Shaun the Sheep Movie

That most unapologetically British of animation studios, Ardman Animation, is set to reap its most international success to date with the dialogue-free, relentlessly charming Shaun the Sheep Movie.

Following the path from small screen to big, blazed first by the studio’s original hit franchise, Wallace and Gromit, the eponymous Shaun leaps the fence from zippy seven-minute television episodes to a full-blown feature affair. Considering there’s not a lick of actual language spoken throughout the film, there was plenty of opportunity for the farmyard frolic to get mired in its own running time. But such is the well-crafted wit of the film-makers that, even at its lowest ebb, the film has adorable energy to burn.

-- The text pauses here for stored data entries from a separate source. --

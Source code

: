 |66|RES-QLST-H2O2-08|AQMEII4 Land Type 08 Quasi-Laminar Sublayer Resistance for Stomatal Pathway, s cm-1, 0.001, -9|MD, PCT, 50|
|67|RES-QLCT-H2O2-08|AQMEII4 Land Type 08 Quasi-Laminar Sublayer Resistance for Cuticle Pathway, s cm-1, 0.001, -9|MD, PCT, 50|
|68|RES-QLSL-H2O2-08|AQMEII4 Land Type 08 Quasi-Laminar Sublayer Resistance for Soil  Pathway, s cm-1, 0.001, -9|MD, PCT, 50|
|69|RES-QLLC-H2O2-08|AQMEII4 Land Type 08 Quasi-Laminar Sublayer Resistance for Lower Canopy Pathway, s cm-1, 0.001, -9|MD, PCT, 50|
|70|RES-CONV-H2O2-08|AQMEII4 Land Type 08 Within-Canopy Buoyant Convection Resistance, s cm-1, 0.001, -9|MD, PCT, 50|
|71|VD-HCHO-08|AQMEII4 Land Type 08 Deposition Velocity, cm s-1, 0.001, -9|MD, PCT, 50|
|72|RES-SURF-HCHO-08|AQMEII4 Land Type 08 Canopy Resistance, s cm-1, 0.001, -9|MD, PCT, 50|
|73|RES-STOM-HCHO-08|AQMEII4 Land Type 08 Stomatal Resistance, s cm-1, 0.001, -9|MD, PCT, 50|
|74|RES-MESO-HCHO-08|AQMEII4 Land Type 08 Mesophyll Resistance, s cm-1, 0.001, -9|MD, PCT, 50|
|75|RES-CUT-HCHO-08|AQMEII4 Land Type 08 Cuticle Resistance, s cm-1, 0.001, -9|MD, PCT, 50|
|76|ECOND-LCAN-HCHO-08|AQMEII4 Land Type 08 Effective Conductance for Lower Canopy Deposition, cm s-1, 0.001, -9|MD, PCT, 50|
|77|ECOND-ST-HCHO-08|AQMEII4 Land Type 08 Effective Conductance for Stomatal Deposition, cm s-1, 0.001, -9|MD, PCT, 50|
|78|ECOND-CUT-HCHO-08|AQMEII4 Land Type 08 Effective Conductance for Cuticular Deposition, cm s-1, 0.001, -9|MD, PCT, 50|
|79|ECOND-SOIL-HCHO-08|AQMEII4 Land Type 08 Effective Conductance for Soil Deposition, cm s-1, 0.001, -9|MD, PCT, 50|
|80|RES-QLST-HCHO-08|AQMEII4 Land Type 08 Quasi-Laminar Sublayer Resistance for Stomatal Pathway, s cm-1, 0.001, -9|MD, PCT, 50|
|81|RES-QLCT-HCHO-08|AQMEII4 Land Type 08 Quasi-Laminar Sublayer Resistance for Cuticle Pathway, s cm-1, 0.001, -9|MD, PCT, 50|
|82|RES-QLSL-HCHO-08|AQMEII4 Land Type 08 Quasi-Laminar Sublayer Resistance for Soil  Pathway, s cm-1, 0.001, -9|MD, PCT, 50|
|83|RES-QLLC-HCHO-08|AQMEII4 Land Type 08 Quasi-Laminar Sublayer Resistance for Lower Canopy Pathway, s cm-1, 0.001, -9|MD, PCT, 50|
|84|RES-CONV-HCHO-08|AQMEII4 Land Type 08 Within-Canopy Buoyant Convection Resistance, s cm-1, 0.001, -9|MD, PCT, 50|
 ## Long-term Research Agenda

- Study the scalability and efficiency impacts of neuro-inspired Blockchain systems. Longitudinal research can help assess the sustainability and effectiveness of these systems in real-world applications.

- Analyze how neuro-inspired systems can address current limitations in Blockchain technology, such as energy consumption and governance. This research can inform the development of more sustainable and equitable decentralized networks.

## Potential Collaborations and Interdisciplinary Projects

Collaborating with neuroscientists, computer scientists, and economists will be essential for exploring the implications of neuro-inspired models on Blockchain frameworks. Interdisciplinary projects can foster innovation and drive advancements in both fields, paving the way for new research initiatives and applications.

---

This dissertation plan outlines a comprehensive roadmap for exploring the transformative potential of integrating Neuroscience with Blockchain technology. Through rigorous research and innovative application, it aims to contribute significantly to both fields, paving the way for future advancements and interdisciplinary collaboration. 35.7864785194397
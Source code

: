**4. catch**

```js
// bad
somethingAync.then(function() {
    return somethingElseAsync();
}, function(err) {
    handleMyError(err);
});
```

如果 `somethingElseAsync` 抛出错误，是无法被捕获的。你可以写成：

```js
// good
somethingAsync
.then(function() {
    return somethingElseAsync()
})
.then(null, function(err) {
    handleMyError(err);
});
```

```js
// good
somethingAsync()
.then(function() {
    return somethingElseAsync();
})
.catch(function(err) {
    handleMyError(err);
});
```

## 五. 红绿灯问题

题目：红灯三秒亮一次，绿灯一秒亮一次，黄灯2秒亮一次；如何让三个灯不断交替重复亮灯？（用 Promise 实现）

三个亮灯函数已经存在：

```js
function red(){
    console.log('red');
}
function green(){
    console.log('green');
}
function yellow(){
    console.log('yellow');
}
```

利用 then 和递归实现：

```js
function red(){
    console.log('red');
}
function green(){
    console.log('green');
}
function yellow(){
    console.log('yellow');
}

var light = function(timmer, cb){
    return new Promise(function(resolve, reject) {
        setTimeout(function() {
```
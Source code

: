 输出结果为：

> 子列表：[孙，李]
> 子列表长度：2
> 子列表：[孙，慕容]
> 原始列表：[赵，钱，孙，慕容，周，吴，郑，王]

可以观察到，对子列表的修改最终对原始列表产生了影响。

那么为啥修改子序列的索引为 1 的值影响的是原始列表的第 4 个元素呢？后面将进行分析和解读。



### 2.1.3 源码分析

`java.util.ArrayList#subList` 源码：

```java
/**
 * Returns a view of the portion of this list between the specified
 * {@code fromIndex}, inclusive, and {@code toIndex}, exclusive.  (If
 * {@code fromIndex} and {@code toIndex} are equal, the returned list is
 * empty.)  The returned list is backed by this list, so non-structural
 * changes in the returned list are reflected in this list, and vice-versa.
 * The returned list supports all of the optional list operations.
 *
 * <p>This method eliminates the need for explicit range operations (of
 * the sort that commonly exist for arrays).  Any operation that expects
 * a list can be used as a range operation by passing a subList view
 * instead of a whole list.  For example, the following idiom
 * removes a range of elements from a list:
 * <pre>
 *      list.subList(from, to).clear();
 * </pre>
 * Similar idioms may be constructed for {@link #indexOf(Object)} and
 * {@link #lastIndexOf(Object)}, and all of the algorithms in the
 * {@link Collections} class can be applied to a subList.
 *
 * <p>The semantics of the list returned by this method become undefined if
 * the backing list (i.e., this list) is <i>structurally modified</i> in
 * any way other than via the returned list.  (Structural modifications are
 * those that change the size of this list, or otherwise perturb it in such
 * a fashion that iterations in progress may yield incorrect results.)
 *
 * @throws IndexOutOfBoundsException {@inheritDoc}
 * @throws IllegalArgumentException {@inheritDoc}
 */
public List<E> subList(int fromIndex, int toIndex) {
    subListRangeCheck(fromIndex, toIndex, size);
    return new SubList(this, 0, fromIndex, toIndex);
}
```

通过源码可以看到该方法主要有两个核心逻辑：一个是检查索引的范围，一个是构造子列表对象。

Moving the capers from farmyard of Mossy Bottom to the Bristol-like Big City, Shaun the Sheep Movie sees the woolly hero and his flock of lively livestock up to all manner of mischief in the concrete jungle after accidentally inflicting amnesia upon their farmer. With no recollection but the muscle memory of shearing, the befuddled workman ends up becoming a trendy hairdresser and overnight celebrity. Meanwhile, the sheep wind their way through various set-pieces – a fancy restraint, op-shop, pound – all the while trying to dodge a slightly narcissistic animal control villain.

Expect the same level of impeccable production quality as found in the studio’s previous works. Ardman this time partners with French-based StudioCanal, and seems to revel in putting a bit of distance between itself and the American sensibilities of previous partners DreamWorks and Sony. Mischievousness is the name of the game and, while ditching the (albeit usually very good) Brit-soaked dialogue will make the film a more universal proposition, Shaun the Sheep doesn’t shy away from gags that would likely be labelled a tad ‘too naughty’ for saccharine US kids fodder.

The clever antics of the nimble television show translate and blow up seamlessly to cinema scale, and the film-makers have clearly studied the greats of silent comedy (there’s a sprinkling of nods to Keaton) to make sure project has enough entertainment momentum for the full 85 minutes. Young fans of the television series will be rapt, while the gags keep broad, goofy grins on faces of the uninitiated, young and old alike.